NORWAY FUND DIVESTING FROM 2 COLORADO FIRMS
Norway’s Sovereign Wealth Fund, the world’s largest at $1 trillion, said Tuesday it will shed investments in two companies that play an important role in Colorado’s economy.
Norges Bank Investment Management, which oversees the money accumulated primarily from Norway’s oil and gas sales, will sell bonds worth about $43 million in Westminster-based Tri-State Generation and Transmission Association.
Tri-State was excluded for using coal to generate more than 30 percent of its electricity. Burning coal is on a list of activities the fund considers harmful, along with tobacco production, military weapon sales and corruption.
Tri-State, in a statement, said Norges Bank held just a little more than 1 percent of its outstanding debt and added that renewable sources would account for about a third of its generation this year.
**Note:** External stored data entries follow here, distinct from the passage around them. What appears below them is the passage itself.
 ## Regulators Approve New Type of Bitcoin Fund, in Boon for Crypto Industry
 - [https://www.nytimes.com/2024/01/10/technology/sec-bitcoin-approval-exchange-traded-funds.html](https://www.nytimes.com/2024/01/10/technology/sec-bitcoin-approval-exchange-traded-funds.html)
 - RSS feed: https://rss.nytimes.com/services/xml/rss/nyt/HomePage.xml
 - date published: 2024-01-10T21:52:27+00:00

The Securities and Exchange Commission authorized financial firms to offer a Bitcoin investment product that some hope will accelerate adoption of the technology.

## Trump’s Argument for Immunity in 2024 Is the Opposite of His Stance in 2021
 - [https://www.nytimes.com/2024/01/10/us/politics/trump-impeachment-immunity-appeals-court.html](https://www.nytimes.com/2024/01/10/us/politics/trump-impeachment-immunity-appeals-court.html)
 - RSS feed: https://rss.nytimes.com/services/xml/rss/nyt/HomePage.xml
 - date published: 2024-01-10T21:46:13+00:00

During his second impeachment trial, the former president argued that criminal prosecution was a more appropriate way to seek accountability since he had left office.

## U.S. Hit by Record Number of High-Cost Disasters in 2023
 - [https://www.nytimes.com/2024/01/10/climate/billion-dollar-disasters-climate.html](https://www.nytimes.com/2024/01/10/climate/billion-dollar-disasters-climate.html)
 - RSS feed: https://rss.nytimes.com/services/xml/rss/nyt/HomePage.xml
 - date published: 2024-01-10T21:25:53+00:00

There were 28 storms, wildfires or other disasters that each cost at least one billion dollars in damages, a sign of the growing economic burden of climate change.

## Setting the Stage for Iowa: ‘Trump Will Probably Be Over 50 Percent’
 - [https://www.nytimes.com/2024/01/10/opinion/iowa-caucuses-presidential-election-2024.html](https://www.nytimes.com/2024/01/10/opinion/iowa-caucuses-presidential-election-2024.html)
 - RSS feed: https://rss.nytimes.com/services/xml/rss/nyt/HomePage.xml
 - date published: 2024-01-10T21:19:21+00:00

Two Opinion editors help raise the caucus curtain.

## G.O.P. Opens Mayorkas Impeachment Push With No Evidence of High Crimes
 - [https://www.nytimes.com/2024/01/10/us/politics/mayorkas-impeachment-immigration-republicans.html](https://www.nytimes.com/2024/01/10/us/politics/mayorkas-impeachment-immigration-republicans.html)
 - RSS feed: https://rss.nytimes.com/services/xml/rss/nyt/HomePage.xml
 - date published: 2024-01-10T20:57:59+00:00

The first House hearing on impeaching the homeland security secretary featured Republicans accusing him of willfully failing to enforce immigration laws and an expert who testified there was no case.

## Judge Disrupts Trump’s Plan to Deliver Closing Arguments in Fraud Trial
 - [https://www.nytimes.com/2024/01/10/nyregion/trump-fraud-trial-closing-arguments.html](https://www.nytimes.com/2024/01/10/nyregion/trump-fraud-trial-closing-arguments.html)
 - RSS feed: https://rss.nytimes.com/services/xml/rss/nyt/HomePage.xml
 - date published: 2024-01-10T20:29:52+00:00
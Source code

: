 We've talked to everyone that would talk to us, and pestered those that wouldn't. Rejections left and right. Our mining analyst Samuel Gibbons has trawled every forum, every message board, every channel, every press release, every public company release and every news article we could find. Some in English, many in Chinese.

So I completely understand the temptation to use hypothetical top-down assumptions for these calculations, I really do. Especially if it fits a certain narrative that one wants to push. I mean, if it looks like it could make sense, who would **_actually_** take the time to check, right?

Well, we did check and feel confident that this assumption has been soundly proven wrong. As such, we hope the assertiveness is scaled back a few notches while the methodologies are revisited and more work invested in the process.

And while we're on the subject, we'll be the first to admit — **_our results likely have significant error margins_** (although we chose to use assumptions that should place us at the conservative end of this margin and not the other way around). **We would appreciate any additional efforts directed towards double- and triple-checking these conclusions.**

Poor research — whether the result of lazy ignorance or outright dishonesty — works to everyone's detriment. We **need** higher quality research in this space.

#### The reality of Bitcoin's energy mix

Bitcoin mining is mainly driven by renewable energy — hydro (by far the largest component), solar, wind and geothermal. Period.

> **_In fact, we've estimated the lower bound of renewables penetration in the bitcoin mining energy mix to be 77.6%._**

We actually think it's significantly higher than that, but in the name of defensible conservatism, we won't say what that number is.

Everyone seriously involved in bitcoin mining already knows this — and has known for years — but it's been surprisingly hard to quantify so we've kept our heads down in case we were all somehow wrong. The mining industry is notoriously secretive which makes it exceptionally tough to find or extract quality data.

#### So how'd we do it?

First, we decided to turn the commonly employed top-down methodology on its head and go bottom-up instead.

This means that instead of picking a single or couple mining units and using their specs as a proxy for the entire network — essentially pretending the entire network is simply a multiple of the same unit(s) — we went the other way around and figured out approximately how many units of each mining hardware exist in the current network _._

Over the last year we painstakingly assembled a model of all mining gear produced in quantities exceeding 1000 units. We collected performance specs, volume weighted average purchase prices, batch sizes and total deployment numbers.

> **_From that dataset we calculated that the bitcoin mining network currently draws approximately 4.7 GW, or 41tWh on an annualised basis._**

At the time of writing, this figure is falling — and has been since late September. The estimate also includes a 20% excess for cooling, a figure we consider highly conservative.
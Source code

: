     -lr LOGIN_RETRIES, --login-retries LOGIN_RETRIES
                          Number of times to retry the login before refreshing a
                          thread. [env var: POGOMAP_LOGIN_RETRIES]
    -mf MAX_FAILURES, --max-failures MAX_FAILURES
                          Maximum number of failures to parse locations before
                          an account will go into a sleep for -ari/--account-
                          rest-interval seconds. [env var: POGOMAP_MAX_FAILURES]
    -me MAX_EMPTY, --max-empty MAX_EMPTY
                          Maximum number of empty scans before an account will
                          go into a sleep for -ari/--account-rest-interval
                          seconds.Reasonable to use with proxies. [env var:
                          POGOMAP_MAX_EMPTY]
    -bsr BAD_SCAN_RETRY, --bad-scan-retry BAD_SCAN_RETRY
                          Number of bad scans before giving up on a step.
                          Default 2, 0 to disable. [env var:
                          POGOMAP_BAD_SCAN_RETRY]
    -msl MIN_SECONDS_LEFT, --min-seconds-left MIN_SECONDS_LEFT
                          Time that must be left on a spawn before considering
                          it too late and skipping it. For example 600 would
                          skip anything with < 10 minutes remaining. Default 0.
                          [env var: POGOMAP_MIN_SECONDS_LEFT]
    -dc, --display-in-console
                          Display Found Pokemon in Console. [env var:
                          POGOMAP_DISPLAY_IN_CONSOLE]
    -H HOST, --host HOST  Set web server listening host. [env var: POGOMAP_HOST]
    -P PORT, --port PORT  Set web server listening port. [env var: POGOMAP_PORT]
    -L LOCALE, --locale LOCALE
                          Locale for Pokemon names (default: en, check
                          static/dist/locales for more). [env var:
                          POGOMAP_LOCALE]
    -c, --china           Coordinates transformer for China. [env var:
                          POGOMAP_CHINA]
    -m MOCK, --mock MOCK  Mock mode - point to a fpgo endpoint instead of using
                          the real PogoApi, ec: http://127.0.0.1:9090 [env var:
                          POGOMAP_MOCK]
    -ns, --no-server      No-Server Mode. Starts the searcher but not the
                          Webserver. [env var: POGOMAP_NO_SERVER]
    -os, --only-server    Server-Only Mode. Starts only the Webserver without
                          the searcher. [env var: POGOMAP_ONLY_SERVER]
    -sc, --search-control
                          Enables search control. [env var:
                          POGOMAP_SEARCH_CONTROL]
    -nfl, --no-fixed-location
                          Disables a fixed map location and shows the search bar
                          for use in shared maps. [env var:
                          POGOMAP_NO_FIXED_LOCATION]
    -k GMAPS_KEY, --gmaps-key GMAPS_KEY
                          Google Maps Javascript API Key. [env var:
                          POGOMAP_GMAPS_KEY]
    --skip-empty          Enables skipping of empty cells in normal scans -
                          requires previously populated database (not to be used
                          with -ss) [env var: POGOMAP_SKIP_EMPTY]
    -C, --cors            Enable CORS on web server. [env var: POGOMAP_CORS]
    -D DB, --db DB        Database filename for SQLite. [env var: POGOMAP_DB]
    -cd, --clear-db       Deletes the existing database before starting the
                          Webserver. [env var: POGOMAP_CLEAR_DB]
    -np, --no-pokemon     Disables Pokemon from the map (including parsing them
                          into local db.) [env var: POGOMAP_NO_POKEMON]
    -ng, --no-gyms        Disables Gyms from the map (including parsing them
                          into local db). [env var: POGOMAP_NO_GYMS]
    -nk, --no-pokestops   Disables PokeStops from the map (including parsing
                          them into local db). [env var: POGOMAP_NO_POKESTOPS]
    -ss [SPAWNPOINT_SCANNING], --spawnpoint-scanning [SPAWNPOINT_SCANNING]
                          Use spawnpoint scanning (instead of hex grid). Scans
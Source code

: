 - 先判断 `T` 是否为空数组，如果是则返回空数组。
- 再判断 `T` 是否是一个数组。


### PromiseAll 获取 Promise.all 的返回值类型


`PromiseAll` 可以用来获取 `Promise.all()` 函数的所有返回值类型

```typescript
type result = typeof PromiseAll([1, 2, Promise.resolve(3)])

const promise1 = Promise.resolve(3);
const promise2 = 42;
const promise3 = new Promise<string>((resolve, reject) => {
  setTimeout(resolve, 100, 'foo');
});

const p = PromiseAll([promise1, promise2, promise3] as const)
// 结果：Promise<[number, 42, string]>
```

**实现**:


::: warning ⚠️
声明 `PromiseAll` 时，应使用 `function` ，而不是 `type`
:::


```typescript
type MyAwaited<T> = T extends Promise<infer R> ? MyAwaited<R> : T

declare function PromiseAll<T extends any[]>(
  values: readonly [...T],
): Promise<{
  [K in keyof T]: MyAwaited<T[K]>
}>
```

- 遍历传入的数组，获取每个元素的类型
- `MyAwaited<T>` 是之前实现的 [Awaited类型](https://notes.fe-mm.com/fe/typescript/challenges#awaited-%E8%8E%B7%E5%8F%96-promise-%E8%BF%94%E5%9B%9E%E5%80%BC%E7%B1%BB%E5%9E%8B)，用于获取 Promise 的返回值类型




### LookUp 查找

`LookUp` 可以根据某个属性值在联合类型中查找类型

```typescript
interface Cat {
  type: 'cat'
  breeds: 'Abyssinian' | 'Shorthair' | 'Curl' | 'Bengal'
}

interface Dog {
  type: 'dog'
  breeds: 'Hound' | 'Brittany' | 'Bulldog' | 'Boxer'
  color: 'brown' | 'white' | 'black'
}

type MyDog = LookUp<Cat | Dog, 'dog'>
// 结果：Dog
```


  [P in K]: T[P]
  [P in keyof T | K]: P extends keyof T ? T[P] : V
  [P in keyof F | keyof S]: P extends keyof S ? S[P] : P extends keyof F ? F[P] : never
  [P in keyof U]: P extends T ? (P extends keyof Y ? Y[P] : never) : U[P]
“With investment grade credit ratings, there is a strong appetite and demand for Tri-State’s bonds in both the public and the private markets, and we remain confident in our ability to access the markets to meet our capital needs at competitive rates,” the power provider said.
JBS SA, the state’s largest meatpacker and a significant employer in Greeley, also made the excluded investment list. The fund, which held about $143 million in the Brazilian company’s shares at the end of last year, followed a recommendation in March from an ethics council that cited “risk due to gross corruption.”
Former members of the JBS management team and board of directors have admitted to bribing more than 1,800 politicians from 28 different political parties in Brazil over the past 15 years, the council said in making its recommendation.